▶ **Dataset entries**
= Beginning of Section =
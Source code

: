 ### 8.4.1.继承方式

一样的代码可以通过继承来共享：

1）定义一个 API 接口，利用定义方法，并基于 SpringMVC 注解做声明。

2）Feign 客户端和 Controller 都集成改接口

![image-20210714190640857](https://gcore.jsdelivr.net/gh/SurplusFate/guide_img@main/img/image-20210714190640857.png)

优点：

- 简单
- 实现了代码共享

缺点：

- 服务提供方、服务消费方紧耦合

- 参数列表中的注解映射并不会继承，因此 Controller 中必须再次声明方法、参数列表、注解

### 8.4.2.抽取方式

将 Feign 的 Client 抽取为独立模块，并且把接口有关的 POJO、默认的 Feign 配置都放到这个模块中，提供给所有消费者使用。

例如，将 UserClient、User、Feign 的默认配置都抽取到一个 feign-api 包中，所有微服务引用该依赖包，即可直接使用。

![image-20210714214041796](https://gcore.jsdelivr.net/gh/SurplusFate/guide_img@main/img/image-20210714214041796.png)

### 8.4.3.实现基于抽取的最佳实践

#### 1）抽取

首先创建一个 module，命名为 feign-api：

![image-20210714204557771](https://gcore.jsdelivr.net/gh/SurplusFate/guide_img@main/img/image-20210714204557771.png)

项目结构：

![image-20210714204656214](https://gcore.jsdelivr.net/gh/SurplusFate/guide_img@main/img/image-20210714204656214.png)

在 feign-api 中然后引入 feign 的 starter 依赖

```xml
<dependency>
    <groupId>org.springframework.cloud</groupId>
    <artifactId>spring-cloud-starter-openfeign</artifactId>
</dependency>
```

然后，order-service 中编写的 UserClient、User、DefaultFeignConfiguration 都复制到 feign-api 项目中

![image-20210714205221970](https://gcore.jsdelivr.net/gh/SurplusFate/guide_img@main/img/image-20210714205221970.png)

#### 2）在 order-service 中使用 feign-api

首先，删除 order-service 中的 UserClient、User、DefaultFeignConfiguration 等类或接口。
= End of Section =
= Beginning of Section =
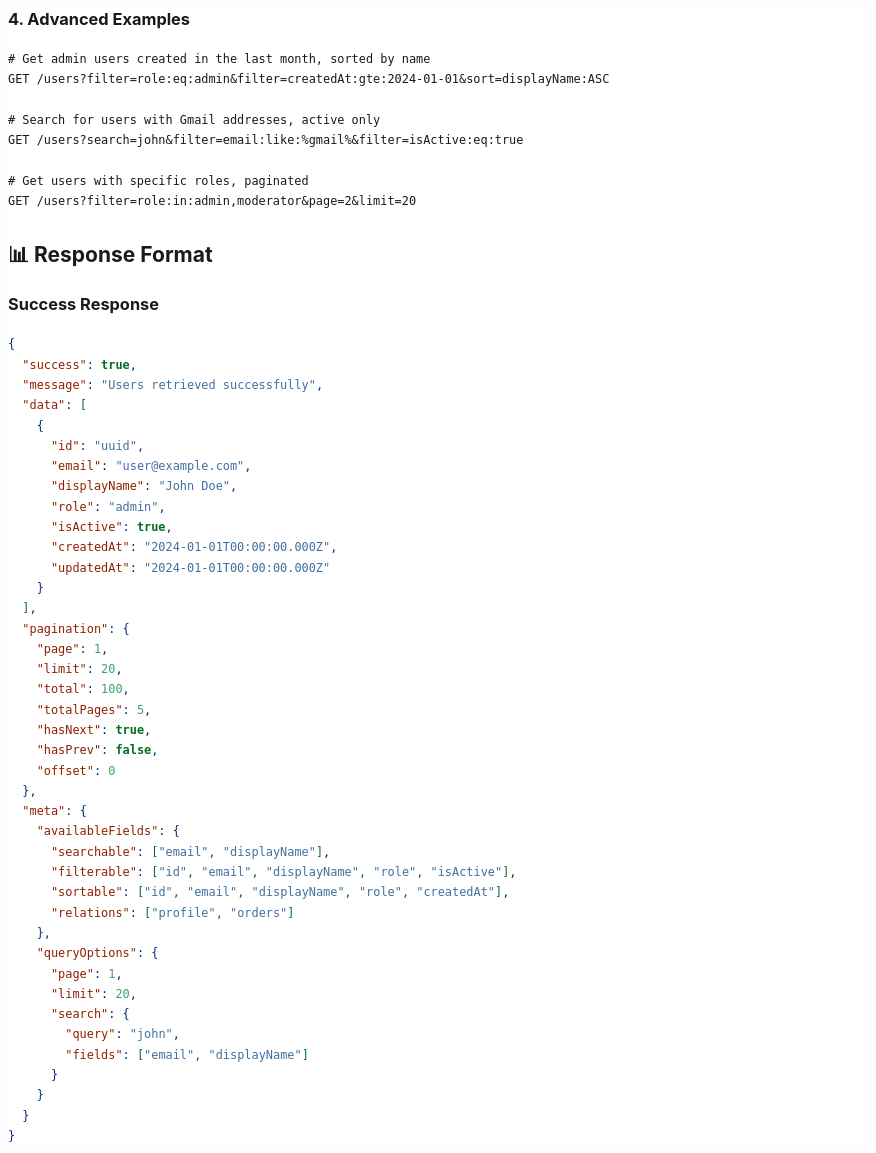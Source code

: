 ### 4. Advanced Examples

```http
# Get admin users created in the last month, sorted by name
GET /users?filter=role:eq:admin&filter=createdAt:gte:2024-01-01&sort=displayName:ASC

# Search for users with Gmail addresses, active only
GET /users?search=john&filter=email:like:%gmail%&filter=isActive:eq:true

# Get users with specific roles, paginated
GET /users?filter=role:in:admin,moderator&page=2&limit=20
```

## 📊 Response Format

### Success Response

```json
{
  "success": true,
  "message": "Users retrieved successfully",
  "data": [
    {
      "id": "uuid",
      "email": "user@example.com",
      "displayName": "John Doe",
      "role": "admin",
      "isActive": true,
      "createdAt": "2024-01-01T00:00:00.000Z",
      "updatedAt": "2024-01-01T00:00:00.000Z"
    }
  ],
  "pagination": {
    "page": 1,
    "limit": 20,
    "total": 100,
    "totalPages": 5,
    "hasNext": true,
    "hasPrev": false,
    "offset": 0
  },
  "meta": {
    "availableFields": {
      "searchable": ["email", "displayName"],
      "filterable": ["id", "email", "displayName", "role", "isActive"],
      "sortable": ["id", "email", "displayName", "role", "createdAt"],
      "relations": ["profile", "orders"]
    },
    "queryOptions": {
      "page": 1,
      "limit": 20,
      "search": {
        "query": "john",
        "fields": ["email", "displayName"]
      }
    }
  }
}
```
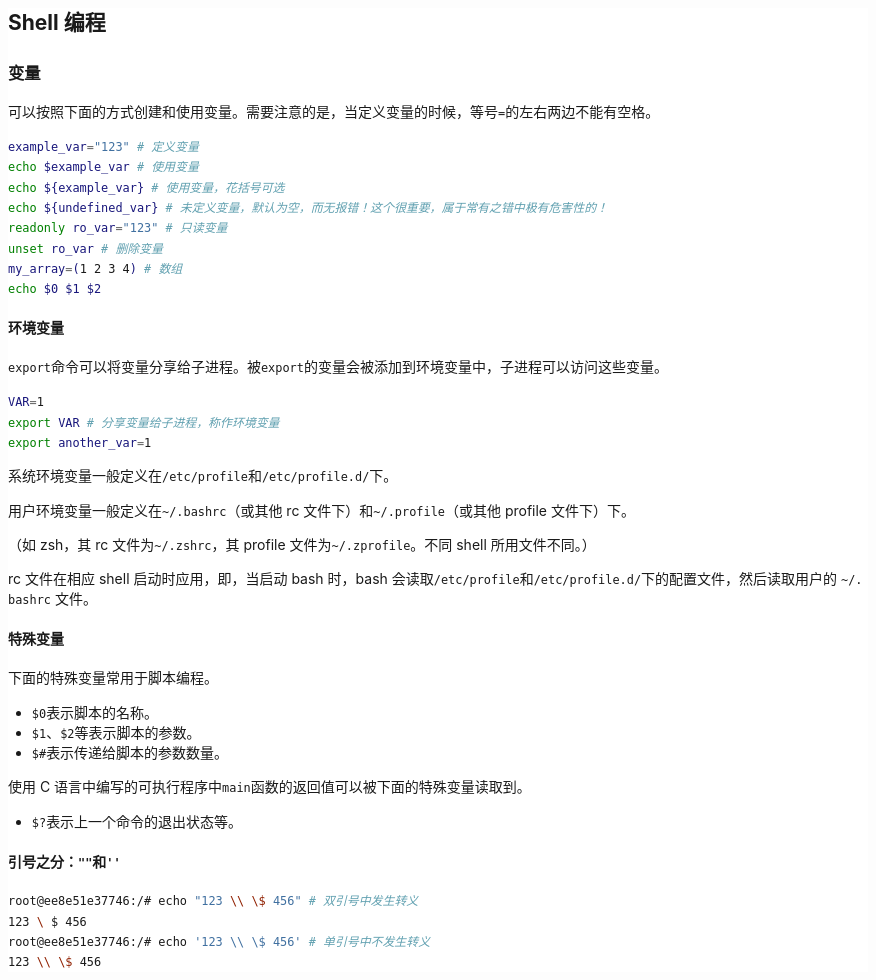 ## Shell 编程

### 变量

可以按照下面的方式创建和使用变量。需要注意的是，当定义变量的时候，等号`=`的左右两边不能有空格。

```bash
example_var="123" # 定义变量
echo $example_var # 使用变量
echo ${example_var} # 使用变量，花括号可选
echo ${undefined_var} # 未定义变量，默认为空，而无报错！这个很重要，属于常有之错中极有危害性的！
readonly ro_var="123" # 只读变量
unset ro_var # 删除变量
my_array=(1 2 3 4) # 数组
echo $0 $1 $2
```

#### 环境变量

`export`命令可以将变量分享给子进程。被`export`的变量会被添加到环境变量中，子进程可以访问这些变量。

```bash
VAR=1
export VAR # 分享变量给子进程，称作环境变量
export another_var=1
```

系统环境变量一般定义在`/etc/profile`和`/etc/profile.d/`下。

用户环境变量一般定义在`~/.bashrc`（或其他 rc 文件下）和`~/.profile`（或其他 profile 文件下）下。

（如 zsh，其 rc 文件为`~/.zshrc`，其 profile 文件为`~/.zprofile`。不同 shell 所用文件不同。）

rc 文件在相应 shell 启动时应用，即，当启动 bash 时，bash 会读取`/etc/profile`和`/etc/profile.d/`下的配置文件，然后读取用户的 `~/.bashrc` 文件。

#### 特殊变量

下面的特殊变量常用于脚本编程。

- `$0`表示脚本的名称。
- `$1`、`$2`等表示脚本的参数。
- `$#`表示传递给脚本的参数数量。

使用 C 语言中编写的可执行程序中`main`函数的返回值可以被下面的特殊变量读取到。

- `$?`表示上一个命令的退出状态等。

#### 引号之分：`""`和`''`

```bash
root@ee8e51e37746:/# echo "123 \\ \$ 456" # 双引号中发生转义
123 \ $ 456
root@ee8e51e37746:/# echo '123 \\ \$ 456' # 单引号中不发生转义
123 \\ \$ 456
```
= End of Section =
= Beginning of Section =
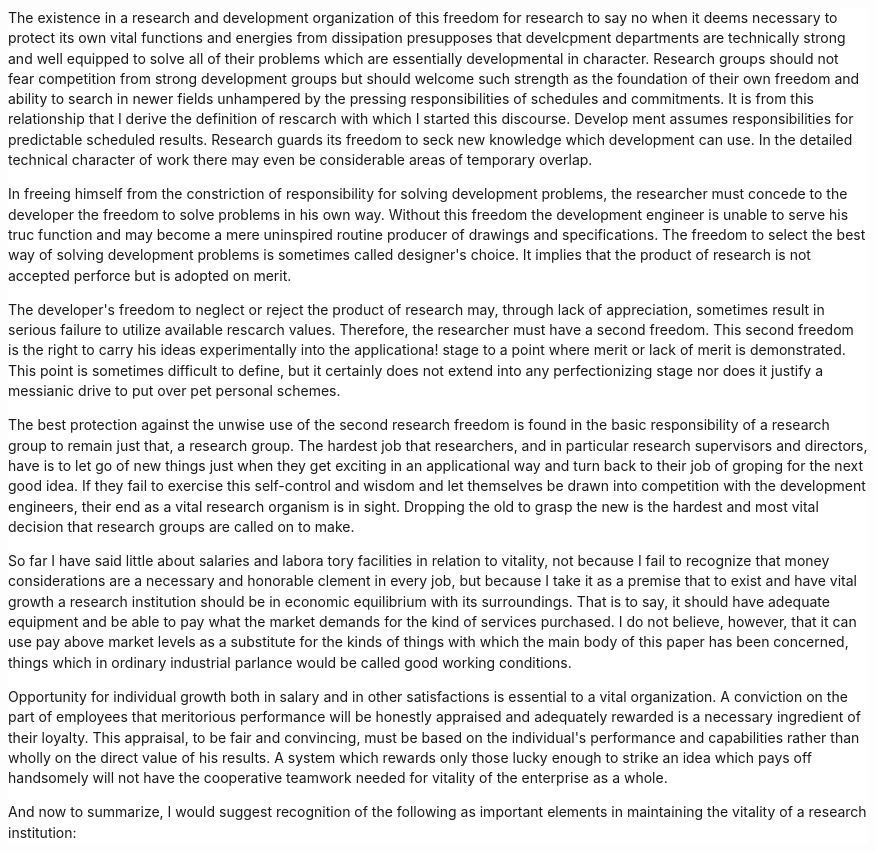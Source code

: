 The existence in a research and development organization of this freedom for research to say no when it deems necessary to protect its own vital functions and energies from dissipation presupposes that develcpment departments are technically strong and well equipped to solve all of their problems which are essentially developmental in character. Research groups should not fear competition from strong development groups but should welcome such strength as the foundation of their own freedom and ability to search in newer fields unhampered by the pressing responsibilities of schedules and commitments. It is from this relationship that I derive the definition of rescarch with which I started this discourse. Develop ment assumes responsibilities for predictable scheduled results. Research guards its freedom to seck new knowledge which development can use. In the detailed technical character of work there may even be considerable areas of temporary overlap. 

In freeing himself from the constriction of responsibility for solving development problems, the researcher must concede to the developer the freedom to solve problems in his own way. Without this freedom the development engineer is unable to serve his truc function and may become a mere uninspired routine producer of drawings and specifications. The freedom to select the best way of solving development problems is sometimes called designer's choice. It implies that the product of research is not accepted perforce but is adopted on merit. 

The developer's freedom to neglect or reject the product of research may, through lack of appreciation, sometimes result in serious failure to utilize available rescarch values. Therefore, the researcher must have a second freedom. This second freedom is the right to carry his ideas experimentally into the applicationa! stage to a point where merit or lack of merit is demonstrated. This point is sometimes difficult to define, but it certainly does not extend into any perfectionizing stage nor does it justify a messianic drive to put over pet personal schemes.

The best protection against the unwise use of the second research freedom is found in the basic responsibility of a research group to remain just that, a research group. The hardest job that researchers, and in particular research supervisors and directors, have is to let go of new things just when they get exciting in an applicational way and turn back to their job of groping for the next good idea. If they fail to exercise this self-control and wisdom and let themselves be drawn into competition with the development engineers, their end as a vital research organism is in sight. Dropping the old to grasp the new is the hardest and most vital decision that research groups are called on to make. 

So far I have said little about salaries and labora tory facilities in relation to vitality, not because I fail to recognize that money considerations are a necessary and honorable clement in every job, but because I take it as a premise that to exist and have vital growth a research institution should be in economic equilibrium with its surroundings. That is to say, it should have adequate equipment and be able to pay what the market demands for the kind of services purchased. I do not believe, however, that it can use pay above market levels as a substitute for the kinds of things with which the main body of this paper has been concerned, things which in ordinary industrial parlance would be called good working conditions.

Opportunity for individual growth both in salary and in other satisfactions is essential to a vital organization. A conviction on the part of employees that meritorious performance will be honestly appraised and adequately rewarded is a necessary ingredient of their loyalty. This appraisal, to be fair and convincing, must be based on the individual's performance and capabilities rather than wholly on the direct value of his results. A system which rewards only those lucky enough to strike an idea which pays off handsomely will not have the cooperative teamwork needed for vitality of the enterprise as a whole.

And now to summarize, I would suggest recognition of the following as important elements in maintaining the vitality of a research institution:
= End of Section =
▶ **Work order**
Each line above from the one with "例如，将 UserClient、User、Feign 的默认配置都抽取到一个" up to and including the one with "首先，删除 order-service 中的" must be set down exactly, and no line outside that span may appear.

▶ **Output of the task**
例如，将 UserClient、User、Feign 的默认配置都抽取到一个 feign-api 包中，所有微服务引用该依赖包，即可直接使用。

![image-20210714214041796](https://gcore.jsdelivr.net/gh/SurplusFate/guide_img@main/img/image-20210714214041796.png)

### 8.4.3.实现基于抽取的最佳实践

#### 1）抽取

首先创建一个 module，命名为 feign-api：

![image-20210714204557771](https://gcore.jsdelivr.net/gh/SurplusFate/guide_img@main/img/image-20210714204557771.png)

项目结构：

![image-20210714204656214](https://gcore.jsdelivr.net/gh/SurplusFate/guide_img@main/img/image-20210714204656214.png)

在 feign-api 中然后引入 feign 的 starter 依赖

```xml
<dependency>
    <groupId>org.springframework.cloud</groupId>
    <artifactId>spring-cloud-starter-openfeign</artifactId>
</dependency>
```

然后，order-service 中编写的 UserClient、User、DefaultFeignConfiguration 都复制到 feign-api 项目中

![image-20210714205221970](https://gcore.jsdelivr.net/gh/SurplusFate/guide_img@main/img/image-20210714205221970.png)

#### 2）在 order-service 中使用 feign-api

首先，删除 order-service 中的 UserClient、User、DefaultFeignConfiguration 等类或接口。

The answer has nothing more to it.